By Elaine Carlson

My cousin just sent me pictures of the 2 teachers and 17 of the 19 children who were killed in that mass shooting in Texas. I cried when I looked at their class photos in those small rectangular spaces on that page. Gawd dang how come the news can get to be so sad?

"From the benefit of hindsight where I'm sitting now, of course it was the wrong decision --- period," Director of the Texas Department of Public Safety Steven McCraw told reporters at a press conference on Friday.

"When it comes to an active shooter, you don't have to wait on tactical gear, plain and simple."

"There's no excuse for that," McCraw said but quickly added, "But again, I wasn't there."

In his remarks, McCraw was referring to the call by the on-scene commander at the time of Tuesday's attack to not enter the classroom where an 18-year-old gunman had been located for more than an hour.

"The damning assessment comes a day after officials confirmed that 'numerous' officers had been stationed just outside the classroom --- only to retreat and wait for a special tactical time to arrive [Inae Oh, Mother Jones Magazine May 27, 2022]."

McCraw seems to want to be firm in his "damning assessment." But it is also easy to guess that the Director of Texas Department of Public Safety wanted to draw back and soften his critique of that small town police department. Did he say "I wasn't there" to somehow undermine his judgment? Like maybe in doing so people would think he doesn't know enough about the situation to be criticizing them?

Okay so he "wasn't there." We know he wouldn't have been able to walk into the office of the on-scene commander and talk. But for the whole time of that siege he could have talked to anyone in the Uvalde Police Department by phone. And he could have done what almost everybody in the United States (and in the world) were doing – he could have followed the news on the television or on his computer.

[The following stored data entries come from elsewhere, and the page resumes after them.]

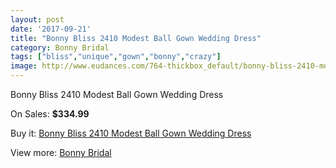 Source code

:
 ```yaml
---
layout: post
date: '2017-09-21'
title: "Bonny Bliss 2410 Modest Ball Gown Wedding Dress"
category: Bonny Bridal
tags: ["bliss","unique","gown","bonny","crazy"]
image: http://www.eudances.com/764-thickbox_default/bonny-bliss-2410-modest-ball-gown-wedding-dress.jpg
---
```

Bonny Bliss 2410 Modest Ball Gown Wedding Dress

On Sales: **$334.99**
<a href="https://www.eudances.com/en/bonny-bridal/252-bonny-bliss-2410-modest-ball-gown-wedding-dress.html"><amp-img layout="responsive" width="600" height="600" src="//www.eudances.com/764-thickbox_default/bonny-bliss-2410-modest-ball-gown-wedding-dress.jpg" alt="Bonny Bliss 2410 Modest Ball Gown Wedding Dress 0" /></a>
<a href="https://www.eudances.com/en/bonny-bridal/252-bonny-bliss-2410-modest-ball-gown-wedding-dress.html"><amp-img layout="responsive" width="600" height="600" src="//www.eudances.com/765-thickbox_default/bonny-bliss-2410-modest-ball-gown-wedding-dress.jpg" alt="Bonny Bliss 2410 Modest Ball Gown Wedding Dress 1" /></a>

Buy it: [Bonny Bliss 2410 Modest Ball Gown Wedding Dress](https://www.eudances.com/en/bonny-bridal/252-bonny-bliss-2410-modest-ball-gown-wedding-dress.html "Bonny Bliss 2410 Modest Ball Gown Wedding Dress")

View more: [Bonny Bridal](https://www.eudances.com/en/3-bonny-bridal "Bonny Bridal")
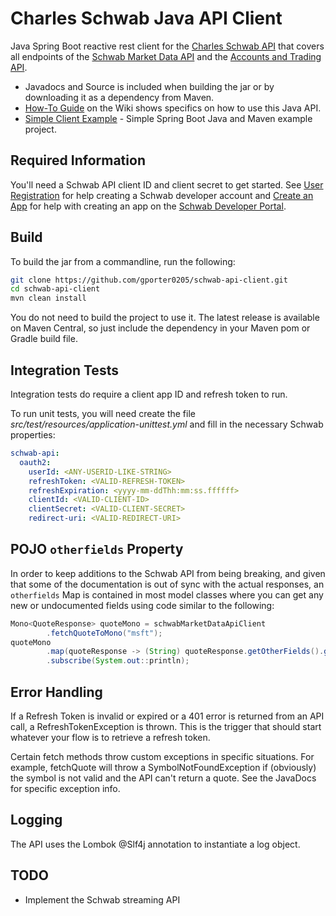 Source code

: # Charles Schwab Java API Client

Java Spring Boot reactive rest client for the [Charles Schwab API](https://developer.schwab.com/)
that covers all endpoints of the [Schwab Market Data API](https://developer.schwab.com/products/trader-api--individual/details/specifications/Market%20Data%20Production) and the [Accounts and Trading API](https://developer.schwab.com/products/trader-api--individual/details/specifications/Retail%20Trader%20API%20Production).

* Javadocs and Source is included when building the jar or by downloading it as a dependency from Maven.
* [How-To Guide](https://github.com/gporter0205/schwab-api-client/wiki/home) on the Wiki shows specifics on how to use this Java API.
* [Simple Client Example](https://github.com/gporter0205/schwab-client-example) - Simple Spring Boot Java and Maven example project.

## Required Information

You'll need a Schwab API client ID and client secret to get started. See [User Registration](https://developer.schwab.com/user-guides/get-started/user-registration) for help creating a Schwab developer account and [Create an App](https://developer.schwab.com/user-guides/apis-and-apps/create-an-app) for help with creating an app on the [Schwab Developer Portal](https://developer.schwab.com/).

## Build

To build the jar from a commandline, run the following:

```bash
git clone https://github.com/gporter0205/schwab-api-client.git
cd schwab-api-client
mvn clean install
```
You do not need to build the project to use it. The latest release is available on Maven Central,
so just include the dependency in your Maven pom or Gradle build file. 

## Integration Tests
Integration tests do require a client app ID and refresh token to run.

To run unit tests, you will need create the file *src/test/resources/application-unittest.yml* 
and fill in the necessary Schwab properties:

```yml
schwab-api:
  oauth2:
    userId: <ANY-USERID-LIKE-STRING>
    refreshToken: <VALID-REFRESH-TOKEN>
    refreshExpiration: <yyyy-mm-ddThh:mm:ss.ffffff>
    clientId: <VALID-CLIENT-ID>
    clientSecret: <VALID-CLIENT-SECRET>
    redirect-uri: <VALID-REDIRECT-URI>
```

## POJO `otherfields` Property
In order to keep additions to the Schwab API from being breaking, and given that some of the documentation is out of sync with the actual responses, 
an `otherfields` Map is contained in most model classes where you can get any new or undocumented fields using code similar
to the following:

```java
Mono<QuoteResponse> quoteMono = schwabMarketDataApiClient
        .fetchQuoteToMono("msft");
quoteMono
        .map(quoteResponse -> (String) quoteResponse.getOtherFields().get("someField"))
        .subscribe(System.out::println);
```

## Error Handling

If a Refresh Token is invalid or expired or a 401 error is returned from an API call, a RefreshTokenException is thrown.  This is the trigger that should start whatever your flow is to retrieve a refresh token.

Certain fetch methods throw custom exceptions in specific situations.  For example, fetchQuote will throw a
SymbolNotFoundException if (obviously) the symbol is not valid and the API can't return a quote.  See the JavaDocs for
specific exception info.
 
## Logging
The API uses the Lombok @Slf4j annotation to instantiate a log object.

## TODO
* Implement the Schwab streaming API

He claimed that for most of the time the shooter was inside the classroom there were as many as 19 police officers waiting outside the classroom in a school hallway (the same number of children who died) ["What to Know About the School Shooting in Uvalde, Texas,: NYTimes May 30, 2022].

Maih Cerrillo, an eleven year old student, talked to reporters and told how she took a cell phone out of the purse of a teacher who died and repeatedly called 911 asking them to send in police. She also said she smeared the blood of one of the students who had been killed over herself and lay on the floor hoping the shooter would think she was dead.

The police roped off the area in front of the school in attempt to keep people out (mainly the parents of the young students in the classrooms). Those parents pleaded and pleaded with the offices to go in. And some of the parents said they would go inside if the cops didn't want to.

But the cops kept telling the adults not to enter the school. "Officers held back and tackled parents who tried to enter the school, further warning that they would use tasers if the parents did not comply with directions, video clips were uploaded to social media including one that depicted a parent being pinned to the ground. Police pepper-sprayed a parent trying to get their child, and an officer tackled a father ["Todd Elementary School shooting," Wikipedia Last Updated June 1, 2022]."

I don't understand why McCraw thought he needed "the benefit of hindsight" to be able to characterize the police decision to not go into the classroom while the shooter was there to know it "was the wrong decision – period" and that "There is no excuse for that."

Any proper review ("hindsight") of this tragedy will look at the information that was available to the police when the shooter was in the classroom. If McCraw knew there were "as many as 19 police officers" milling around in the corridor just outside of the classroom the police also knew.

Also "hindsight" will consider the numerous calls to 911 the children in the classrooms made (and Miah Cerrillo was not the only child who called). And the pleading of the parents standing outside of the school.

Just think instead of going inside the police kept blocking parents access to their children. And tackled, pinned to the ground, and used lasers and tasers on the parents in their efforts to keep them outside of the school. All of those police actions should be part of McCraw's "hindsight."

I am sure that soon we can expect to see True Crime books on this mass shooting. I also am sure some authors have already started their work. I can guess the title of one could be "Wrong Decision, Period." I am sure "As Many As 19 Police Officers" with the subtitle "What They Did and Didn't Do" would be perfect.